Audi has added sporting garnish to the Q5’s cabin in similar ways as it did in transforming the Q7 into the SQ7, but it has created a marginally less stunning interior here.

Although classy, our test car’s mix of grey leathers, grey Alcantara trims and carbonfibre fillets produced a slightly gloomy cabin ambience made only slightly more special-feeling by the inclusion of Audi’s quilted sports seats and sports pedals.

Matt Saunders Autocar

Matt Saunders

Road test editor
Credit to Audi for the sliding back seats but they don’t seem to liberate much leg room. When ‘sitting behind myself’ as it were, my knees are on the front seatback even with the back ones slid fully aft

Audi does offer lighter grey leather, and a choice of brushed aluminium or piano black inlays – and it’s clearly worth taking time to consider the trim options.

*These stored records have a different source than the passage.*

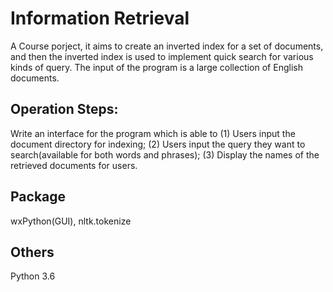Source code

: # Information Retrieval
A Course porject, it aims to create an inverted index for a set of documents, and then the inverted index is used to implement quick search for various kinds of query. The input of the program is a large collection of English documents.
## Operation Steps:
Write an interface for the program which is able to
(1) Users input the document directory for indexing;
(2) Users input the query they want to search(available for both words and phrases);
(3) Display the names of the retrieved documents for users.
## Package
wxPython(GUI), nltk.tokenize
## Others 
Python 3.6
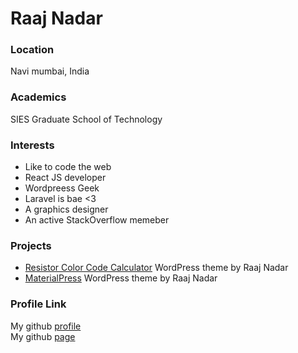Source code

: # Raaj Nadar

### Location

Navi mumbai, India

### Academics

SIES Graduate School of Technology

### Interests

- Like to code the web
- React JS developer
- Wordpreess Geek
- Laravel is bae <3
- A graphics designer
- An active StackOverflow memeber

### Projects

- [Resistor Color Code Calculator](https://github.com/RaajNadar/resistor-color-code-calculator) WordPress theme by Raaj Nadar
- [MaterialPress](https://github.com/RaajNadar/MaterialPress) WordPress theme by Raaj Nadar

### Profile Link

My github [profile](https://github.com/raajnadar)  
My github [page](https://raajnadar.github.io)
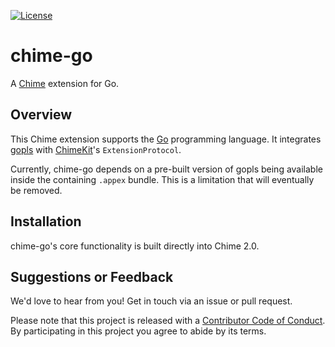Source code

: [![License][license badge]][license]

# chime-go
A [Chime][chime] extension for Go.

## Overview

This Chime extension supports the [Go][go] programming language. It integrates [gopls][gopls] with [ChimeKit][chimekit]'s `ExtensionProtocol`.

Currently, chime-go depends on a pre-built version of gopls being available inside the containing `.appex` bundle. This is a limitation that will eventually be removed.

## Installation

chime-go's core functionality is built directly into Chime 2.0.

## Suggestions or Feedback

We'd love to hear from you! Get in touch via an issue or pull request.

Please note that this project is released with a [Contributor Code of Conduct](CODE_OF_CONDUCT.md). By participating in this project you agree to abide by its terms.

[license]: https://opensource.org/licenses/BSD-3-Clause
[license badge]: https://img.shields.io/github/license/ChimeHQ/chime-go
[chime]: https://www.chimehq.com
[go]: https://go.dev
[gopls]: https://pkg.go.dev/golang.org/x/tools/gopls
[chimekit]: https://github.com/ChimeHQ/ChimeKit
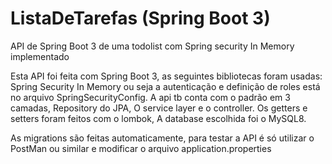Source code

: # ListaDeTarefas (Spring Boot 3)
 API de Spring Boot 3 de uma todolist com Spring security In Memory implementado


Esta API foi feita com Spring Boot 3, as seguintes bibliotecas foram usadas: Spring Security In Memory ou seja a autenticação e definição de roles está no arquivo SpringSecurityConfig. A api tb conta com o padrão em 3 camadas, Repository do JPA, O service layer e o controller. Os getters e setters foram feitos com o lombok, A database escolhida foi o MySQL8.

As migrations são feitas automaticamente, para testar a API é só utilizar o PostMan ou similar e modificar o arquivo application.properties
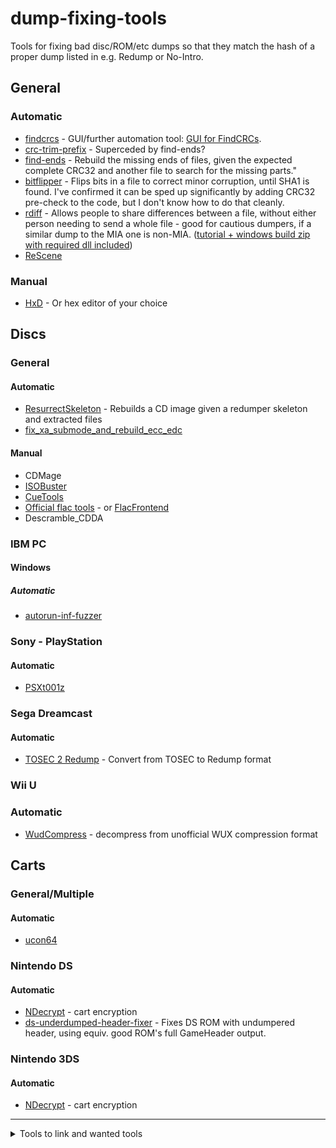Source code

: # dump-fixing-tools
Tools for fixing bad disc/ROM/etc dumps so that they match the hash of a proper dump listed in e.g. Redump or No-Intro.

## General
### Automatic
 - [findcrcs](https://github.com/claunia/findcrcs) - GUI/further automation tool:  [GUI for FindCRCs](http://forum.redump.org/topic/14688/gui-for-findcrcs/).
 - [crc-trim-prefix](https://github.com/hcs64/crc-trim-prefix/) - Superceded by find-ends?
 - [find-ends](https://github.com/hcs64/find-ends) - Rebuild the missing ends of files, given the expected complete CRC32 and another file to search for the missing parts."	
 - [bitflipper](https://github.com/conorpp/bitflipper) - Flips bits in a file to correct minor corruption, until SHA1 is found. I've confirmed it can be sped up significantly by adding CRC32 pre-check to the code, but I don't know how to do that cleanly.		
 - [rdiff](https://github.com/librsync) - Allows people to share differences between a file, without either person needing to send a whole file - good for cautious dumpers, if a similar dump to the MIA one is non-MIA.	([tutorial + windows build zip with required dll included](https://gist.github.com/mariomadproductions/a1c4335f5a770f38a924c657e5929797))
 - [ReScene](http://rescene.wikidot.com/)
			
### Manual
 - [HxD](https://mh-nexus.de/en/hxd/) - Or hex editor of your choice	
			
## Discs
### General
#### Automatic
 - [ResurrectSkeleton](https://github.com/Deterous/ResurrectSkeleton) - Rebuilds a CD image given a redumper skeleton and extracted files
 - [fix_xa_submode_and_rebuild_ecc_edc](https://discord.com/channels/631875781563252784/1067102085960704020/1428468415844057088)

#### Manual
 - CDMage			
 - [ISOBuster](https://www.isobuster.com/)			
 - [CueTools](http://cue.tools/wiki/Main_Page)			
 - [Official flac tools](https://xiph.org/flac/documentation_tools.html) - or [FlacFrontend](https://flacfrontend.sourceforge.net/)
 - Descramble_CDDA


### IBM PC
#### Windows
##### Automatic
 - [autorun-inf-fuzzer](https://github.com/DopefishJustin/autorun-inf-fuzzer)

### Sony - PlayStation
#### Automatic
 - [PSXt001z](https://github.com/Dremora/psxt001z)

### Sega Dreamcast
#### Automatic
 - [TOSEC 2 Redump](http://forum.redump.org/topic/17099/dreamcast-tosec-2-redump-and-vice-versa-dumps-converter/) - Convert from TOSEC to Redump format

### Wii U
### Automatic
- [WudCompress](https://gbatemp.net/threads/wii-u-image-wud-compression-tool.397901/) - decompress from unofficial WUX compression format

## Carts
### General/Multiple
#### Automatic
 - [ucon64](https://ucon64.sourceforge.io/)

### Nintendo DS
#### Automatic
 - [NDecrypt](https://github.com/SabreTools/NDecrypt) - cart encryption
 - [ds-underdumped-header-fixer](https://github.com/mariomadproductions/ds-underdumped-header-fixer) - Fixes DS ROM with undumpered header, using equiv. good ROM's full GameHeader output.

### Nintendo 3DS
#### Automatic
 - [NDecrypt](https://github.com/SabreTools/NDecrypt) - cart encryption

----

<details>
<summary>Tools to link and wanted tools</summary>

## Discs 
### DVD-Video
##### Automatic
 - **WANTED:** Tool to fix (encrypt?) the ISOs that ImgBurn etc produce

### Nintendo GameCube
#### Automatic
 - **TO LINK:** NKit/Nkit2 (supports other systems too?)

### Nintendo - Wii
#### Automatic
 - **TO LINK:** NKit/Nkit2

### Sony - PlayStation 3 etc
#### Automatic
 - **TO LINK:** Encryption tools
 - **WANTED:** Packing tools

## Carts
### Nintendo DS
#### Automatic
 - **TO LINK:** woodsec (older encryption tool)

### Nintendo 3DS
#### Automatic
 - **TO LINK:** Cart ROM private header removal tool

## Digital
### Nintendo
#### Automatic
 - **WANTED:** Packing tools
 - **TO LINK:** Encryption tools
 - **TO LINK:** Metadata standardisation tools

### Sony - PlayStation 3 etc
#### Automatic
 - **TO LINK:** Encryption tools
 - **WANTED:** Packing tools

</details>
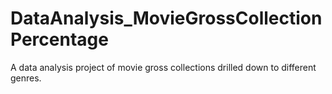 # DataAnalysis_MovieGrossCollectionPercentage
A data analysis project of movie gross collections drilled down to different genres. 
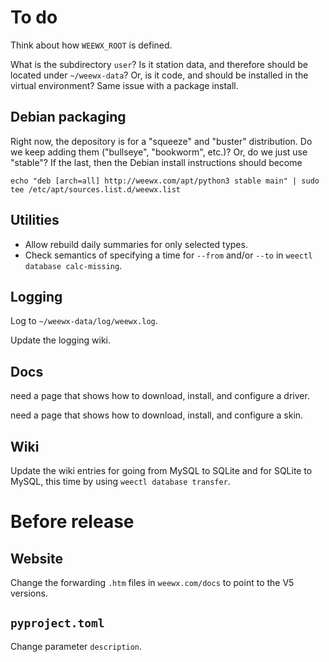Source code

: # To do

Think about how `WEEWX_ROOT` is defined.

What is the subdirectory `user`? Is it station data, and therefore should be
located under `~/weewx-data`? Or, is it code, and should be installed in the 
virtual environment? Same issue with a package install.


## Debian packaging

Right now, the depository is for a "squeeze" and "buster" distribution. Do we keep adding them
("bullseye", "bookworm", etc.)? Or, do we just use "stable"? If the last, then the Debian
install instructions should become 

    echo "deb [arch=all] http://weewx.com/apt/python3 stable main" | sudo tee /etc/apt/sources.list.d/weewx.list


## Utilities

- Allow rebuild daily summaries for only selected types.
- Check semantics of specifying a time for `--from` and/or `--to` 
  in `weectl database calc-missing`.


## Logging

Log to `~/weewx-data/log/weewx.log`.

Update the logging wiki.

## Docs

need a page that shows how to download, install, and configure a driver.

need a page that shows how to download, install, and configure a skin.


## Wiki

Update the wiki entries for going from MySQL to SQLite and for SQLite to MySQL, this time
by using `weectl database transfer`.

# Before release

## Website

Change the forwarding `.htm` files in `weewx.com/docs` to point to the V5 versions.

## `pyproject.toml`
Change parameter `description`.

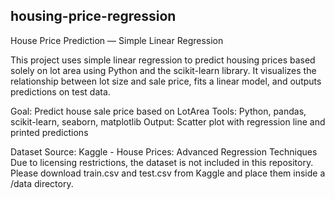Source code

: ## housing-price-regression

House Price Prediction — Simple Linear Regression

This project uses simple linear regression to predict housing prices based solely on lot area using Python and the scikit-learn library. It visualizes the relationship between lot size and sale price, fits a linear model, and outputs predictions on test data.

Goal: Predict house sale price based on LotArea
Tools: Python, pandas, scikit-learn, seaborn, matplotlib
Output: Scatter plot with regression line and printed predictions

Dataset
Source: Kaggle - House Prices: Advanced Regression Techniques
Due to licensing restrictions, the dataset is not included in this repository.
Please download train.csv and test.csv from Kaggle and place them inside a /data directory.
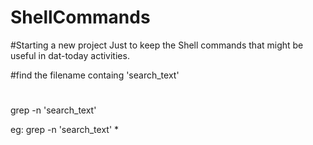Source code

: # ShellCommands

#Starting a new project Just to keep the Shell commands that might be useful in dat-today activities.


#find the filename containg 'search_text'
#
grep -n 'search_text' <filename>

eg: grep -n 'search_text' *
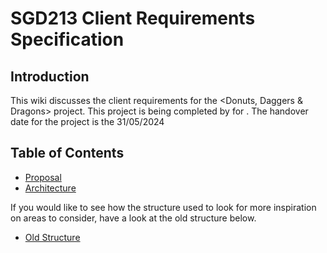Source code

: # SGD213 Client Requirements Specification 

## Introduction
This wiki discusses the client requirements for the <Donuts, Daggers & Dragons> project.
This project is being completed by <Crow Studio> for <Mimtendo>.
The handover date for the project is the 31/05/2024

## Table of Contents 

[//]: # (You can link to other pages in your wiki, or you can keep it inline)
* [Proposal](Proposal/index.md)
* [Architecture](Architecture/index.md)

If you would like to see how the structure used to look for more inspiration on areas to consider, have a look at the old structure below.

* [Old Structure](Archive/index.md)
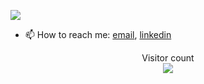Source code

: ![](https://github-profile-trophy.vercel.app/?username=ss18&theme=flat&column=-1&margin-w=8&margin-h=8)

- 📫 How to reach me: [email](mailto:semen.zhydenko@gmail.com), [linkedin](https://www.linkedin.com/in/zhydenko/)

<p align="center"> 
  Visitor count<br>
  <img src="https://profile-counter.glitch.me/ss18/count.svg" />
</p>
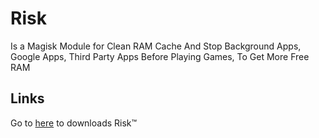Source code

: # Risk

Is a Magisk Module for Clean RAM Cache And Stop Background Apps, Google Apps, Third Party Apps Before Playing Games, To Get More Free RAM

## Links

Go to [here](https://t.me/rexxCloud/1178) to downloads Risk™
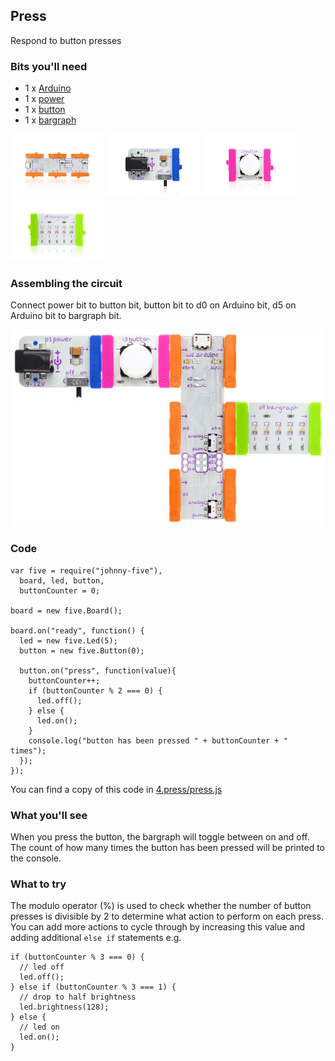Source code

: ## Press

Respond to button presses

### Bits you'll need

 * 1 x [Arduino](http://littlebits.cc/bits/arduino)
 * 1 x [power](http://littlebits.cc/bits/littlebits-power)
 * 1 x [button](http://littlebits.cc/bits/button)
 * 1 x [bargraph](http://littlebits.cc/bits/bargraph)

![image](../images/arduino.jpg)
![image](../images/power.jpg)
![image](../images/button.jpg)
![image](../images/bargraph.jpg)

### Assembling the circuit

Connect power bit to button bit, button bit to d0 on Arduino bit, d5 on Arduino bit to bargraph bit.

![image](../images/press.jpg)

### Code

    var five = require("johnny-five"), 
      board, led, button,
      buttonCounter = 0;

    board = new five.Board();

    board.on("ready", function() {
      led = new five.Led(5);
      button = new five.Button(0);

      button.on("press", function(value){
        buttonCounter++;
        if (buttonCounter % 2 === 0) {
          led.off();
        } else {
          led.on();
        }
        console.log("button has been pressed " + buttonCounter + " times");
      });
    });

You can find a copy of this code in [4.press/press.js](./press.js)

### What you'll see

When you press the button, the bargraph will toggle between on and off. The count of how many times the button has been pressed will be printed to the console.

### What to try

The modulo operator (%) is used to check whether the number of button presses is divisible by 2 to determine what action to perform on each press. You can add more actions to cycle through by increasing this value and adding additional `else if` statements e.g.

    if (buttonCounter % 3 === 0) {
      // led off
      led.off();
    } else if (buttonCounter % 3 === 1) {
      // drop to half brightness
      led.brightness(128);
    } else {
      // led on
      led.on();
    }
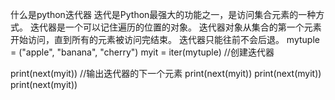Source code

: 什么是python迭代器 迭代是Python最强大的功能之一，是访问集合元素的一种方式。 迭代器是一个可以记住遍历的位置的对象。 迭代器对象从集合的第一个元素开始访问，直到所有的元素被访问完结束。 迭代器只能往前不会后退。 mytuple
= ("apple", "banana", "cherry")
myit = iter(mytuple) //创建迭代器

print(next(myit))   //输出迭代器的下一个元素
print(next(myit))
print(next(myit))
print(next(myit))


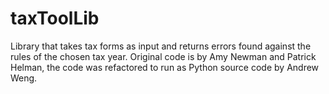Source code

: # taxToolLib
Library that takes tax forms as input and returns errors found against the rules of the chosen tax year. Original code is by Amy Newman and Patrick Helman, the code was refactored to run as Python source code by Andrew Weng.  
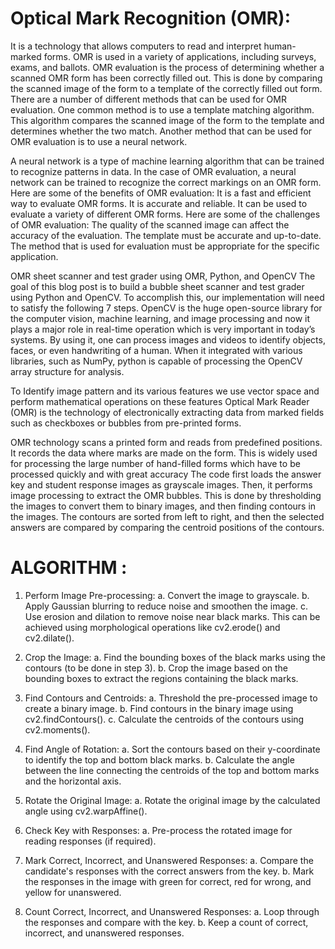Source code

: # Optical Mark Recognition (OMR):
It is a technology that allows computers to read and interpret human-marked forms. OMR is used in a variety of applications,
including surveys, exams, and ballots. OMR evaluation is the process of determining whether a scanned OMR form has been correctly filled out. This is done 
by comparing the scanned image of the form to a template of the correctly filled out form. There are a number of different methods that can be used 
for OMR evaluation. One common method is to use a template matching algorithm. This algorithm compares the scanned image of the form to the template 
and determines whether the two match. Another method that can be used for OMR evaluation is to use a neural network. 

A neural network is a type of machine learning algorithm that can be trained to recognize patterns in data. In the case of OMR evaluation, a neural network
can be trained to recognize the correct markings on an OMR form. Here are some of the benefits of OMR evaluation: It is a fast and efficient way to evaluate 
OMR forms. It is accurate and reliable. It can be used to evaluate a variety of different OMR forms. 
Here are some of the challenges of OMR evaluation: The quality of the scanned image can affect the accuracy of the evaluation. 
The template must be accurate and up-to-date. The method that is used for evaluation must be appropriate for the specific application.


OMR sheet scanner and test grader using OMR, Python, and OpenCV The goal of this blog post is to build a bubble sheet scanner and test grader using Python 
and OpenCV. To accomplish this, our implementation will need to satisfy the following 7 steps.
OpenCV is the huge open-source library for the computer vision, machine learning, and image processing and now it plays a major role in real-time operation which
is very important in today’s systems. By using it, one can process images and videos to identify objects, faces, or even handwriting of a human.
When it integrated with various libraries, such as NumPy, python is capable of processing the OpenCV array structure for analysis. 

To Identify image pattern and its various features we use vector space and perform mathematical operations on these features Optical Mark Reader (OMR) is 
the technology of electronically extracting data from marked fields such as checkboxes or bubbles from pre-printed forms. 

OMR technology scans a printed form and reads from predefined positions. It records the data where marks are made on the form. 
This is widely used for processing the large number of hand-filled forms which have to be processed quickly and with great accuracy The code first loads 
the answer key and student response images as grayscale images. Then, it performs image processing to extract the OMR bubbles. 
This is done by thresholding the images to convert them to binary images, and then finding contours in the images. The contours are sorted
from left to right, and then the selected answers are compared by comparing the centroid positions of the contours. 

# ALGORITHM :

1. Perform Image Pre-processing: 
  a. Convert the image to grayscale. 
  b. Apply Gaussian blurring to reduce noise and smoothen the image. 
  c. Use erosion and dilation to remove noise near black marks. This can be achieved using morphological operations like cv2.erode() and cv2.dilate().

2. Crop the Image: 
  a. Find the bounding boxes of the black marks using the contours (to be done in step 3). 
  b. Crop the image based on the bounding boxes to extract the regions containing the black marks. 

3. Find Contours and Centroids:
  a. Threshold the pre-processed image to create a binary image. 
  b. Find contours in the binary image using cv2.findContours().
  c. Calculate the centroids of the contours using cv2.moments(). 

4. Find Angle of Rotation: 
  a. Sort the contours based on their y-coordinate to identify the top and bottom black marks. 
  b. Calculate the angle between the line connecting the centroids of the top and bottom marks and the horizontal axis.

5. Rotate the Original Image: 
  a. Rotate the original image by the calculated angle using cv2.warpAffine().

6. Check Key with Responses: 
  a. Pre-process the rotated image for reading responses (if required). 

7. Mark Correct, Incorrect, and Unanswered Responses: 
a. Compare the candidate's responses with the correct answers from the key. 
b. Mark the responses in the image with green for correct, red for wrong, and yellow for unanswered. 

8. Count Correct, Incorrect, and Unanswered Responses: 
a. Loop through the responses and compare with the key. b. Keep a count of correct, incorrect, and unanswered responses.
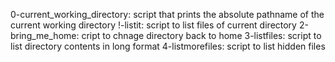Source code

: 0-current_working_directory: script that prints the absolute pathname of the current working directory
!-listit: script to list files of current directory
2-bring_me_home: cript to chnage directory back to home
3-listfiles: script to list directory contents in long format
4-listmorefiles: script to list hidden files
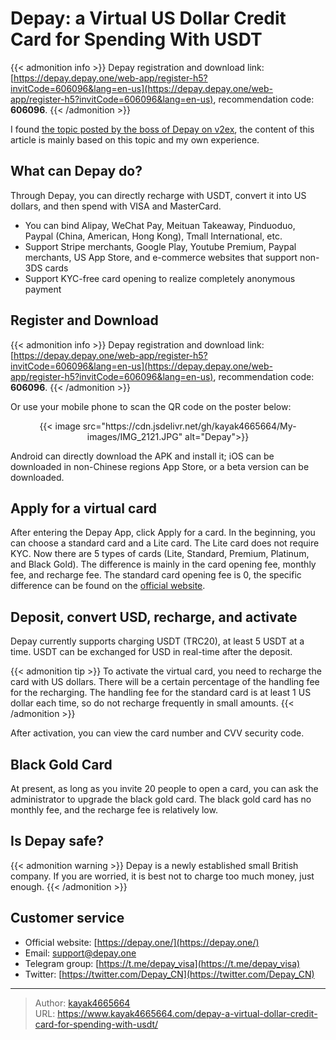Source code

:# Depay: a Virtual US Dollar Credit Card for Spending With USDT

{{< admonition info >}}
Depay registration and download link: [https://depay.depay.one/web-app/register-h5?invitCode=606096&lang=en-us](https://depay.depay.one/web-app/register-h5?invitCode=606096&lang=en-us), recommendation code: **606096**.
{{< /admonition >}}
<!--more-->

I found [the topic posted by the boss of Depay on v2ex](https://www.v2ex.com/t/912011), the content of this article is mainly based on this topic and my own experience.

## What can Depay do?

Through Depay, you can directly recharge with USDT, convert it into US dollars, and then spend with VISA and MasterCard.

- You can bind Alipay, WeChat Pay, Meituan Takeaway, Pinduoduo, Paypal (China, American, Hong Kong), Tmall International, etc.
- Support Stripe merchants, Google Play, Youtube Premium, Paypal merchants, US App Store, and e-commerce websites that support non-3DS cards
- Support KYC-free card opening to realize completely anonymous payment

## Register and Download
{{< admonition info >}}
Depay registration and download link: [https://depay.depay.one/web-app/register-h5?invitCode=606096&lang=en-us](https://depay.depay.one/web-app/register-h5?invitCode=606096&lang=en-us), recommendation code: **606096**.
{{< /admonition >}}

Or use your mobile phone to scan the QR code on the poster below:

<div align="center">
{{< image src="https://cdn.jsdelivr.net/gh/kayak4665664/My-images/IMG_2121.JPG" alt="Depay">}}
</div>

Android can directly download the APK and install it; iOS can be downloaded in non-Chinese regions App Store, or a beta version can be downloaded.

## Apply for a virtual card

After entering the Depay App, click Apply for a card. In the beginning, you can choose a standard card and a Lite card. The Lite card does not require KYC. Now there are 5 types of cards (Lite, Standard, Premium, Platinum, and Black Gold). The difference is mainly in the card opening fee, monthly fee, and recharge fee. The standard card opening fee is 0, the specific difference can be found on the [official website](https://depay.one/en-us/rights.html).

## Deposit, convert USD, recharge, and activate

Depay currently supports charging USDT (TRC20), at least 5 USDT at a time. USDT can be exchanged for USD in real-time after the deposit.

{{< admonition tip >}}
To activate the virtual card, you need to recharge the card with US dollars. There will be a certain percentage of the handling fee for the recharging. The handling fee for the standard card is at least 1 US dollar each time, so do not recharge frequently in small amounts.
{{< /admonition >}}

After activation, you can view the card number and CVV security code.

## Black Gold Card

At present, as long as you invite 20 people to open a card, you can ask the administrator to upgrade the black gold card. The black gold card has no monthly fee, and the recharge fee is relatively low.

## Is Depay safe?

{{< admonition warning >}}
Depay is a newly established small British company. If you are worried, it is best not to charge too much money, just enough.
{{< /admonition >}}

## Customer service
- Official website: [https://depay.one/](https://depay.one/)
- Email: [support@depay.one](mailto:support@depay.one)
- Telegram group: [https://t.me/depay_visa](https://t.me/depay_visa)
- Twitter: [https://twitter.com/Depay_CN](https://twitter.com/Depay_CN)


---

> Author: [kayak4665664](https://github.com/kayak4665664)  
> URL: https://www.kayak4665664.com/depay-a-virtual-dollar-credit-card-for-spending-with-usdt/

Whereas the bigger SQ7’s perceived quality lands on your senses like a heavyweight jab, the SQ5’s is less pervasive. This looks and feels like an expensive interior almost everywhere – with its sophisticated Virtual Cockpit digital instruments, its solid and smooth switchgear and its gleaming precision applications of satin chrome in particular.

And yet there are also places where it falls short of Audi’s singularly high standards on material finish. One tester observed that the car’s roll-top looked more shiny and felt more hard than he expected, and likewise the tops of the interior door panels; another tester felt the cabin air vents look strangely plain.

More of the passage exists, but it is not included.